CineSilip is an independent film festival launched in 2025, organized by VMX in partnership with Ayala Malls Cinemas. It aims to highlight bold, brave, and different Filipino films that explore mature, provocative, and unconventional themes.

The festival was established to provide a platform for emerging Filipino filmmakers to tell stories beyond mainstream conventions, particularly those tackling adult or controversial subject matter. It also seeks to challenge the stigma surrounding erotic or mature-themed Filipino cinema by providing institutional recognition and a legitimate space for exhibition.

===Other ventures===
- VMX Club – A membership-based community offering exclusive content, events, and perks for subscribers.
- Project X: VMX Fashion Show – A themed fashion event inspired by the Victoria's Secret Fashion Show, featuring VMX artists and incorporating live performances and special segments.

==Geographic availability==
As of 2024, VMX is available in 78 countries worldwide.
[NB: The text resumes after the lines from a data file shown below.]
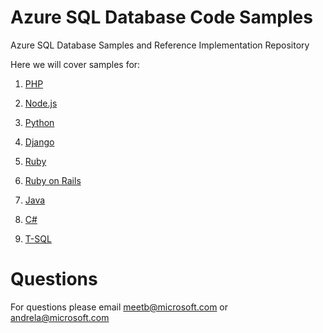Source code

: # Azure SQL Database Code Samples
Azure SQL Database Samples and Reference Implementation Repository

Here we will cover samples for:

1. [PHP](https://github.com/Azure/azure-sql-database-samples/tree/master/PHP)

2. [Node.js](https://github.com/Azure/azure-sql-database-samples/tree/master/node.js)

4. [Python](https://github.com/Azure/azure-sql-database-samples/tree/master/Python)

5. [Django](https://github.com/Azure/azure-sql-database-samples/tree/master/Django)

6. [Ruby](https://github.com/Azure/azure-sql-database-samples/tree/master/Ruby)

7. [Ruby on Rails](https://github.com/Azure/azure-sql-database-samples/tree/master/Ruby%20on%20Rails)

8. [Java](https://github.com/Azure/azure-sql-database-samples/tree/master/Java)

9. [C#](https://github.com/Azure/azure-sql-database-samples/tree/master/C%23)

10. [T-SQL](https://github.com/Azure/azure-sql-database-samples/tree/master/T-SQL/In-Memory)

# Questions
For questions please email meetb@microsoft.com or andrela@microsoft.com

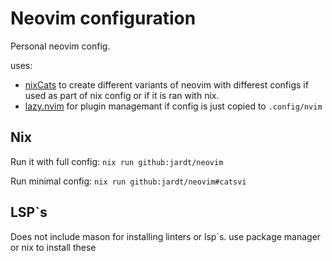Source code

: # Neovim configuration

Personal neovim config.

uses:

- [nixCats](https://github.com/BirdeeHub/nixCats-nvim) to create different variants of neovim with differest configs if used as part of nix config or if it is ran with nix.
- [lazy.nvim](https://github.com/folke/lazy.nvim) for plugin managemant if config is just copied to `.config/nvim`

## Nix

Run it with full config: `nix run github:jardt/neovim`

Run minimal config: `nix run github:jardt/neovim#catsvi`

## LSP`s

Does not include mason for installing linters or lsp`s.
use package manager or nix to install these
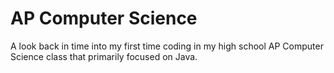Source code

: # AP Computer Science
A look back in time into my first time coding in my high school AP Computer Science class that primarily focused on Java.
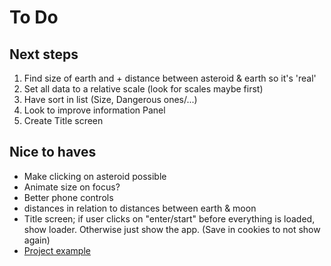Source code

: # To Do
## Next steps
1. Find size of earth and + distance between asteroid & earth so it's 'real'
2. Set all data to a relative scale (look for scales maybe first)
3. Have sort in list (Size, Dangerous ones/...)
4. Look to improve information Panel
5. Create Title screen

## Nice to haves
- Make clicking on asteroid possible
- Animate size on focus?
- Better phone controls
- distances in relation to distances between earth & moon
- Title screen; if user clicks on "enter/start" before everything is loaded, show loader. Otherwise just show the app. (Save in cookies to not show again)
- [Project example](https://gitee.com/ice-gl/icegl-three-vue-tres/blob/master/src/plugins/UIdemo/pages/divIllustrate.vue)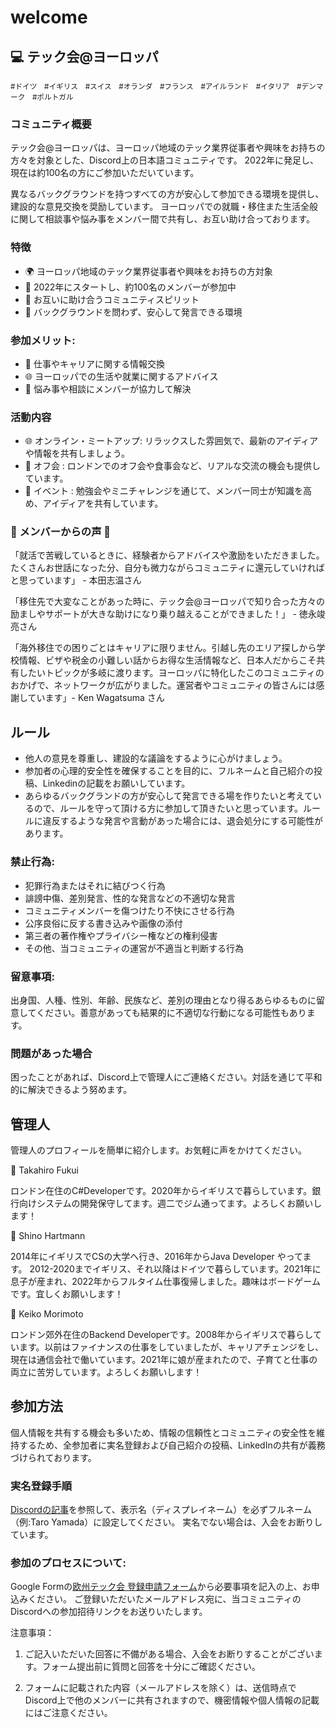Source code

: # welcome

## :computer: テック会@ヨーロッパ
<sup>\#ドイツ　\#イギリス　\#スイス　\#オランダ　\#フランス　\#アイルランド　\#イタリア　\#デンマーク　\#ポルトガル </sup>

### コミュニティ概要
テック会@ヨーロッパは、ヨーロッパ地域のテック業界従事者や興味をお持ちの方々を対象とした、Discord上の日本語コミュニティです。
2022年に発足し、現在は約100名の方にご参加いただいています。

異なるバックグラウンドを持つすべての方が安心して参加できる環境を提供し、建設的な意見交換を奨励しています。
ヨーロッパでの就職・移住また生活全般に関して相談事や悩み事をメンバー間で共有し、お互い助け合っております。

### 特徴
- 🌍 ヨーロッパ地域のテック業界従事者や興味をお持ちの方対象
- 🚀 2022年にスタートし、約100名のメンバーが参加中
- 🤝 お互いに助け合うコミュニティスピリット
- 📣 バックグラウンドを問わず、安心して発言できる環境

### 参加メリット:

- 💼 仕事やキャリアに関する情報交換
- 🌐 ヨーロッパでの生活や就業に関するアドバイス
- 🤔 悩み事や相談にメンバーが協力して解決

### 活動内容
- 🌐 オンライン・ミートアップ: リラックスした雰囲気で、最新のアイディアや情報を共有しましょう。
- 🍻 オフ会 : ロンドンでのオフ会や食事会など、リアルな交流の機会も提供しています。
- 🚀 イベント : 勉強会やミニチャレンジを通じて、メンバー同士が知識を高め、アイディアを共有しています。

### 🌟 メンバーからの声 🌟
「就活で苦戦しているときに、経験者からアドバイスや激励をいただきました。たくさんお世話になった分、自分も微力ながらコミュニティに還元していければと思っています」 - 本田志温さん

「移住先で大変なことがあった時に、テック会@ヨーロッパで知り合った方々の励ましやサポートが大きな助けになり乗り越えることができました！」 - 徳永竣亮さん

「海外移住での困りごとはキャリアに限りません。引越し先のエリア探しから学校情報、ビザや税金の小難しい話からお得な生活情報など、日本人だからこそ共有したいトピックが多岐に渡ります。ヨーロッパに特化したこのコミュニティのおかげで、ネットワークが広がりました。運営者やコミュニティの皆さんには感謝しています」- Ken Wagatsuma さん

## ルール
- 他人の意見を尊重し、建設的な議論をするように心がけましょう。
- 参加者の心理的安全性を確保することを目的に、フルネームと自己紹介の投稿、Linkedinの記載をお願いしています。
- あらゆるバックグランドの方が安心して発言できる場を作りたいと考えているので、ルールを守って頂ける方に参加して頂きたいと思っています。ルールに違反するような発言や言動があった場合には、退会処分にする可能性があります。

### 禁止行為:

- 犯罪行為またはそれに結びつく行為
- 誹謗中傷、差別発言、性的な発言などの不適切な発言
- コミュニティメンバーを傷つけたり不快にさせる行為
- 公序良俗に反する書き込みや画像の添付
- 第三者の著作権やプライバシー権などの権利侵害
- その他、当コミュニティの運営が不適当と判断する行為

### 留意事項:
出身国、人種、性別、年齢、民族など、差別の理由となり得るあらゆるものに留意してください。善意があっても結果的に不適切な行動になる可能性もあります。

### 問題があった場合
困ったことがあれば、Discord上で管理人にご連絡ください。対話を通じて平和的に解決できるよう努めます。

## 管理人
管理人のプロフィールを簡単に紹介します。お気軽に声をかけてください。

:man: Takahiro Fukui

ロンドン在住のC#Developerです。2020年からイギリスで暮らしています。銀行向けシステムの開発保守してます。週二でジム通ってます。よろしくお願いします！

:woman: Shino Hartmann

2014年にイギリスでCSの大学へ行き、2016年からJava Developer やってます。
2012-2020までイギリス、それ以降はドイツで暮らしています。2021年に息子が産まれ、2022年からフルタイム仕事復帰しました。趣味はボードゲームです。宜しくお願いします！

:woman: Keiko Morimoto

ロンドン郊外在住のBackend Developerです。2008年からイギリスで暮らしています。以前はファイナンスの仕事をしていましたが、キャリアチェンジをし、現在は通信会社で働いています。2021年に娘が産まれたので、子育てと仕事の両立に苦労しています。よろしくお願いします！

## 参加方法
個人情報を共有する機会も多いため、情報の信頼性とコミュニティの安全性を維持するため、全参加者に実名登録および自己紹介の投稿、LinkedInの共有が義務づけられております。

### 実名登録手順
[Discordの記事](https://support.discord.com/hc/en-us/articles/12620128861463-New-Usernames-Display-Names
)を参照して、表示名（ディスプレイネーム）を必ずフルネーム（例:Taro Yamada）に設定してください。
実名でない場合は、入会をお断りしています。

### 参加のプロセスについて:

Google Formの[欧州テック会 登録申請フォーム](https://forms.gle/SBeNWv2cwKft5k9YA)から必要事項を記入の上、お申込みください。
ご登録いただいたメールアドレス宛に、当コミュニティのDiscordへの参加招待リンクをお送りいたします。

注意事項：
1. ご記入いただいた回答に不備がある場合、入会をお断りすることがございます。フォーム提出前に質問と回答を十分にご確認ください。

2. フォームに記載された内容（メールアドレスを除く）は、送信時点でDiscord上で他のメンバーに共有されますので、機密情報や個人情報の記載にはご注意ください。

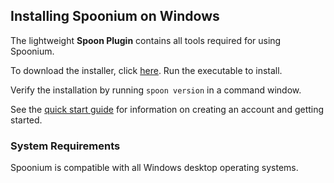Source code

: ## Installing Spoonium on Windows

The lightweight **Spoon Plugin** contains all tools required for using Spoonium.

To download the installer, click [here](http://start.spoon.net/install). Run the executable to install.

Verify the installation by running `spoon version` in a command window.

See the [quick start guide]() for information on creating an account and getting started.

### System Requirements

Spoonium is compatible with all Windows desktop operating systems.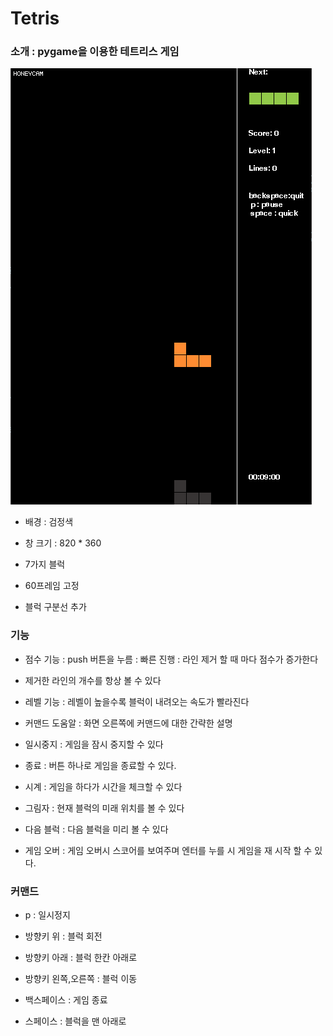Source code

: # Tetris


### 소개 : pygame을 이용한 테트리스 게임
![게임화면](https://github.com/JuKyYoon/Pygame_PJ/blob/master/Honeycam%202017-06-12%2000-09-12.gif)

- 배경 : 검정색

- 창 크기 : 820 * 360

- 7가지 블럭

- 60프레임 고정

- 블럭 구분선 추가



### 기능

- 점수 기능 : push 버튼을 누름
          : 빠른 진행
          : 라인 제거
          할 때 마다 점수가 증가한다

- 제거한 라인의 개수를 항상 볼 수 있다

- 레벨 기능 : 레벨이 높을수록 블럭이 내려오는 속도가 빨라진다

- 커맨드 도움알 : 화면 오른쪽에 커맨드에 대한 간략한 설명

- 일시중지 : 게임을 잠시 중지할 수 있다

- 종료 : 버튼 하나로 게임을 종료할 수 있다.

- 시계 : 게임을 하다가 시간을 체크할 수 있다

- 그림자 : 현재 블럭의 미래 위치를 볼 수 있다

- 다음 블럭 : 다음 블럭을 미리 볼 수 있다

- 게임 오버 : 게임 오버시 스코어를 보여주며 엔터를 누를 시 게임을 재 시작 할 수 있다.

### 커맨드

- p : 일시정지

- 방향키 위 : 블럭 회전

- 방향키 아래 : 블럭 한칸 아래로

- 방향키 왼쪽,오른쪽 : 블럭 이동

- 백스페이스 : 게임 종료

- 스페이스 : 블럭을 맨 아래로
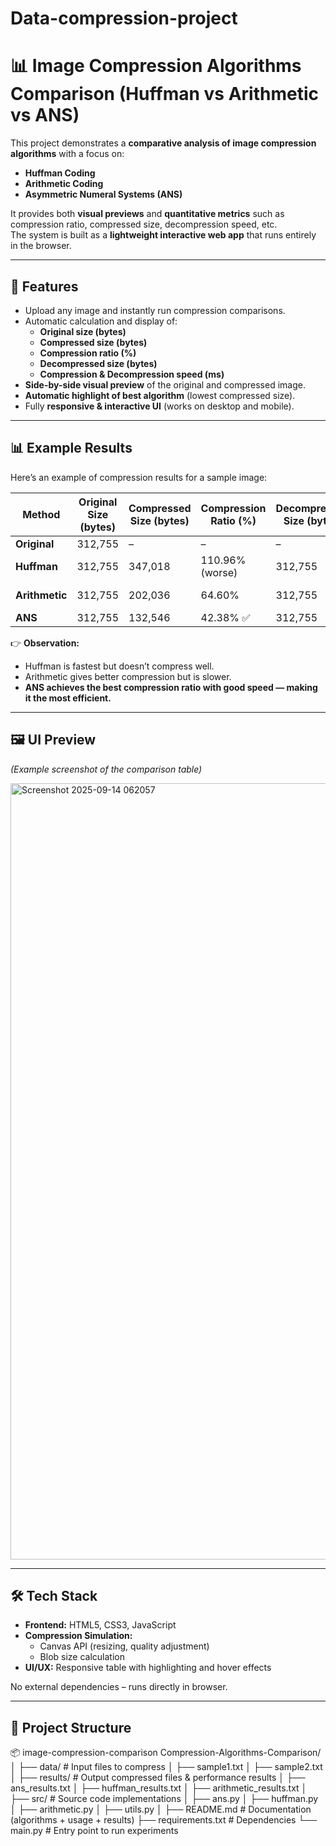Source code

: # Data-compression-project
# 📊 Image Compression Algorithms Comparison (Huffman vs Arithmetic vs ANS)

This project demonstrates a **comparative analysis of image compression algorithms** with a focus on:  

- **Huffman Coding**  
- **Arithmetic Coding**  
- **Asymmetric Numeral Systems (ANS)**  

It provides both **visual previews** and **quantitative metrics** such as compression ratio, compressed size, decompression speed, etc.  
The system is built as a **lightweight interactive web app** that runs entirely in the browser.  

---

## 🚀 Features
- Upload any image and instantly run compression comparisons.  
- Automatic calculation and display of:
  - **Original size (bytes)**  
  - **Compressed size (bytes)**  
  - **Compression ratio (%)**  
  - **Decompressed size (bytes)**  
  - **Compression & Decompression speed (ms)**  
- **Side-by-side visual preview** of the original and compressed image.  
- **Automatic highlight of best algorithm** (lowest compressed size).  
- Fully **responsive & interactive UI** (works on desktop and mobile).  

---

## 📊 Example Results

Here’s an example of compression results for a sample image:

| Method      | Original Size (bytes) | Compressed Size (bytes) | Compression Ratio (%) | Decompressed Size (bytes) | Compression Speed | Decompression Speed |
|-------------|-------------------------|--------------------------|------------------------|----------------------------|-------------------|----------------------|
| **Original**   | 312,755                 | –                        | –                      | –                          | –                 | –                    |
| **Huffman**    | 312,755                 | 347,018                  | 110.96% (worse)        | 312,755                    | Fastest (~10ms)   | Fastest (~8ms)       |
| **Arithmetic** | 312,755                 | 202,036                  | 64.60%                 | 312,755                    | Slow (~30–40ms)   | Slow (~25–30ms)      |
| **ANS**        | 312,755                 | 132,546                  | 42.38% ✅               | 312,755                    | Fast (~12ms)      | Fast (~10ms)         |

👉 **Observation:**  
- Huffman is fastest but doesn’t compress well.  
- Arithmetic gives better compression but is slower.  
- **ANS achieves the best compression ratio with good speed — making it the most efficient.**  

---

## 🖼️ UI Preview
*(Example screenshot of the comparison table)*  

<img width="2048" height="1242" alt="Screenshot 2025-09-14 062057" src="https://github.com/user-attachments/assets/27029308-a645-4b14-b082-9b80340f1f33" />

---

## 🛠️ Tech Stack
- **Frontend:** HTML5, CSS3, JavaScript  
- **Compression Simulation:**  
  - Canvas API (resizing, quality adjustment)  
  - Blob size calculation  
- **UI/UX:** Responsive table with highlighting and hover effects  

No external dependencies – runs directly in browser.  

---

## 📂 Project Structure
📦 image-compression-comparison
Compression-Algorithms-Comparison/
│
├── data/                     # Input files to compress
│   ├── sample1.txt
│   ├── sample2.txt
│
├── results/                  # Output compressed files & performance results
│   ├── ans_results.txt
│   ├── huffman_results.txt
│   ├── arithmetic_results.txt
│
├── src/                      # Source code implementations
│   ├── ans.py
│   ├── huffman.py
│   ├── arithmetic.py
│   ├── utils.py
│
├── README.md                 # Documentation (algorithms + usage + results)
├── requirements.txt          # Dependencies
└── main.py                   # Entry point to run experiments

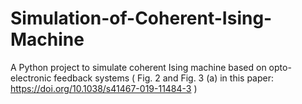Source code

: # Simulation-of-Coherent-Ising-Machine
A Python project to simulate coherent Ising machine based on opto-electronic feedback systems ( Fig. 2 and Fig. 3 (a) in this paper: https://doi.org/10.1038/s41467-019-11484-3 )
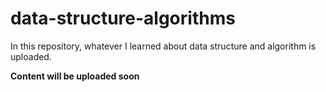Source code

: # data-structure-algorithms
In this repository, whatever I learned about data structure and algorithm is uploaded.


**Content will be uploaded soon**
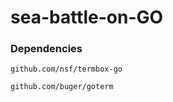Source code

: # sea-battle-on-GO

### Dependencies    
`
github.com/nsf/termbox-go
`

`
github.com/buger/goterm
`
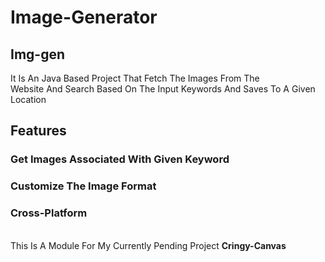 # Image-Generator
## Img-gen
It Is An Java Based Project That Fetch The Images From The <br>
Website And Search Based On The Input Keywords And Saves To A Given Location<br>
## Features
### Get Images Associated With Given Keyword
### Customize The Image Format
### Cross-Platform
<br> This Is A Module For My Currently Pending Project **Cringy-Canvas**
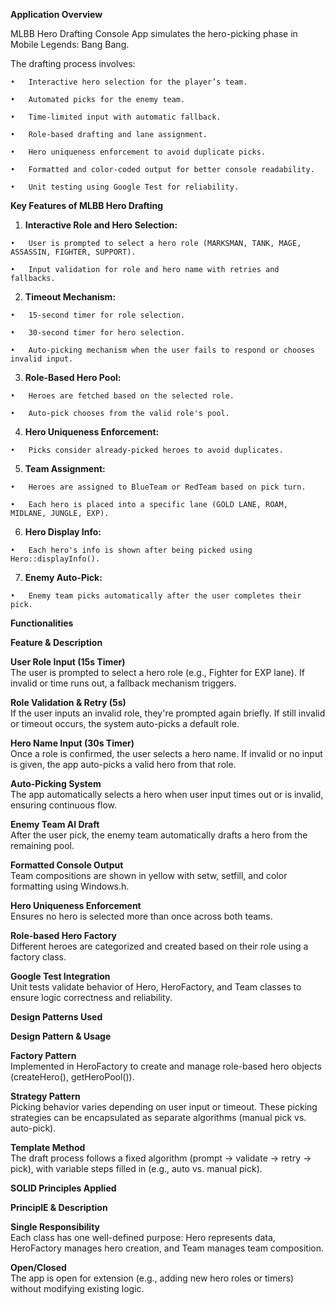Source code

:   **Application Overview**
  
  MLBB Hero Drafting Console App simulates the hero-picking phase in Mobile Legends: Bang Bang.
  
  The drafting process involves:
   
    •	Interactive hero selection for the player’s team.
    
    •	Automated picks for the enemy team.
   
    •	Time-limited input with automatic fallback.
   
    •	Role-based drafting and lane assignment.
    
    •	Hero uniqueness enforcement to avoid duplicate picks.
    
    •	Formatted and color-coded output for better console readability.
    
    •	Unit testing using Google Test for reliability.
  
  **Key Features of MLBB Hero Drafting**
  
  1.	**Interactive Role and Hero Selection:**
     
    •	User is prompted to select a hero role (MARKSMAN, TANK, MAGE, ASSASSIN, FIGHTER, SUPPORT).
    
    •	Input validation for role and hero name with retries and fallbacks.
    
  2.	**Timeout Mechanism:**

    •	15-second timer for role selection.
    
    •	30-second timer for hero selection.
    
    •	Auto-picking mechanism when the user fails to respond or chooses invalid input.
    
  3.	**Role-Based Hero Pool:**
     
    •	Heroes are fetched based on the selected role.
    
    •	Auto-pick chooses from the valid role's pool.
    
  4.	**Hero Uniqueness Enforcement:**
     
    •	Picks consider already-picked heroes to avoid duplicates.
    
  5.	**Team Assignment:**
     
    •	Heroes are assigned to BlueTeam or RedTeam based on pick turn.
    
    •	Each hero is placed into a specific lane (GOLD LANE, ROAM, MIDLANE, JUNGLE, EXP).
    
  6.	**Hero Display Info:**
     
    •	Each hero's info is shown after being picked using Hero::displayInfo().
    
  7.	**Enemy Auto-Pick:**

    •	Enemy team picks automatically after the user completes their pick.
  
  
  **Functionalities**
  
  **Feature & Description**
  
  **User Role Input (15s Timer)**	    
                                      The user is prompted to select a hero role (e.g., Fighter for EXP lane). 
                                      If invalid or time runs out, a fallback mechanism triggers.
                                  
                                  
  **Role Validation & Retry (5s)**	   
                                      If the user inputs an invalid role, they're prompted again briefly. 
                                      If still invalid or timeout occurs, the system auto-picks a default role.
                                  
                                  
  **Hero Name Input (30s Timer)**	    
                                      Once a role is confirmed, the user selects a hero name.
                                      If invalid or no input is given, the app auto-picks a valid hero from that role.
                                  
                                  
  **Auto-Picking System**	            
                                      The app automatically selects a hero when user input times out or is invalid,
                                      ensuring continuous flow.
                                  
                                  
  **Enemy Team AI Draft**	            
                                      After the user pick, the enemy team automatically drafts a hero from the remaining pool.
  
  
  **Formatted Console Output**	       
                                      Team compositions are shown in yellow with setw, setfill, and color formatting using Windows.h.
  
  
  **Hero Uniqueness Enforcement**	    
                                      Ensures no hero is selected more than once across both teams.
  
  
  **Role-based Hero Factory**	        
                                      Different heroes are categorized and created based on their role using a factory class.
  
  
  **Google Test Integration**	        
                                      Unit tests validate behavior of Hero, HeroFactory, and Team classes to ensure
                                      logic correctness and reliability.
  
  **Design Patterns	Used**
  
  **Design Pattern & Usage**
  
  **Factory Pattern**      	
                               Implemented in HeroFactory to create and manage role-based hero objects (createHero(), getHeroPool()).

  
  **Strategy Pattern**	     
                               Picking behavior varies depending on user input or timeout.
                               These picking strategies can be encapsulated as separate algorithms (manual pick vs. auto-pick).
                        
                        
  **Template Method**       
                               The draft process follows a fixed algorithm (prompt → validate → retry → pick),
                               with variable steps filled in (e.g., auto vs. manual pick).
  
                        
  **SOLID Principles Applied**
  
  **PrinciplE & Description**
  
 **Single Responsibility**	     
                               Each class has one well-defined purpose: Hero represents data, HeroFactory manages
                               hero creation, and Team manages team composition.

                            
  **Open/Closed**	              
                               The app is open for extension (e.g., adding new hero roles or timers)
                               without modifying existing logic.
  
  
  
  
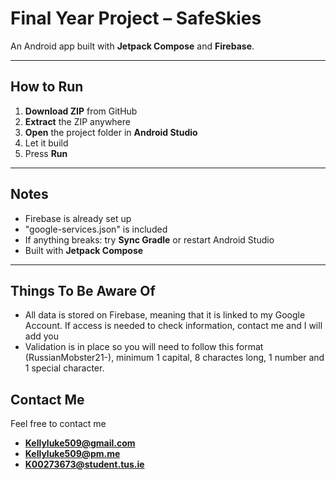 # Final Year Project – SafeSkies

An Android app built with **Jetpack Compose** and **Firebase**.

---

## How to Run

1. **Download ZIP** from GitHub  
2. **Extract** the ZIP anywhere
3. **Open** the project folder in **Android Studio**
4. Let it build
5. Press **Run**

---

## Notes

- Firebase is already set up  
- "google-services.json" is included  
- If anything breaks: try **Sync Gradle** or restart Android Studio  
- Built with **Jetpack Compose**

---

## Things To Be Aware Of

- All data is stored on Firebase, meaning that it is linked to my Google Account. If access is needed to check information, contact me and I will add you
- Validation is in place so you will need to follow this format (RussianMobster21-), minimum 1 capital, 8 charactes long, 1 number and 1 special character.

## Contact Me

Feel free to contact me

- **Kellyluke509@gmail.com**  
- **Kellyluke509@pm.me**  
- **K00273673@student.tus.ie**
Aside from the Philippines, the service is accessible in the following countries:

| Continent | Countries |
|---|---|
| North America | United States, Canada, Mexico, Dominican Republic, Panama |
| Europe | Austria, Belgium, Cyprus, Czech Republic, Denmark, Finland, France, Germany, Greece, Hungary, Iceland, Ireland, Italy, Luxembourg, Malta, Netherlands, Norway, Poland, Portugal, Romania, Russia, Spain, Sweden, Switzerland, Turkey, United Kingdom |
| Africa | Algeria, Egypt, Ghana, Kenya, Morocco, Niger, South Africa, Tanzania, Tunisia |
| Asia | Bahrain, India, Iraq, Israel, Jordan, Kuwait, Lebanon, Oman, Qatar, Saudi Arabia, United Arab Emirates, Kazakhstan, Cambodia, Hong Kong, Indonesia, Japan, Korea, Macau, Malaysia, Maldives, Myanmar, Nepal, Pakistan, Singapore, Sri Lanka, Taiwan, Thailand, Uzbekistan, Vietnam |
| South America | Argentina, Brazil, Colombia, Peru, Venezuela |
| Oceania | Australia, New Zealand, Papua New Guinea, Micronesia |

Viva has licensed a number of VMX originals for distribution in Europe to Busch Media Group GmbH & Co. KG. The agreement covers Germany, Austria, Switzerland, Luxembourg, Liechtenstein, and Alto Adige. Other licensed titles are available in Japan, South Korea, Taiwan, and Mongolia. Select originals are also accessible internationally through Amazon Prime Video and other streaming services, including Netflix, Viu, iQIYI, WeTV iflix, and ABS-CBN's iWant.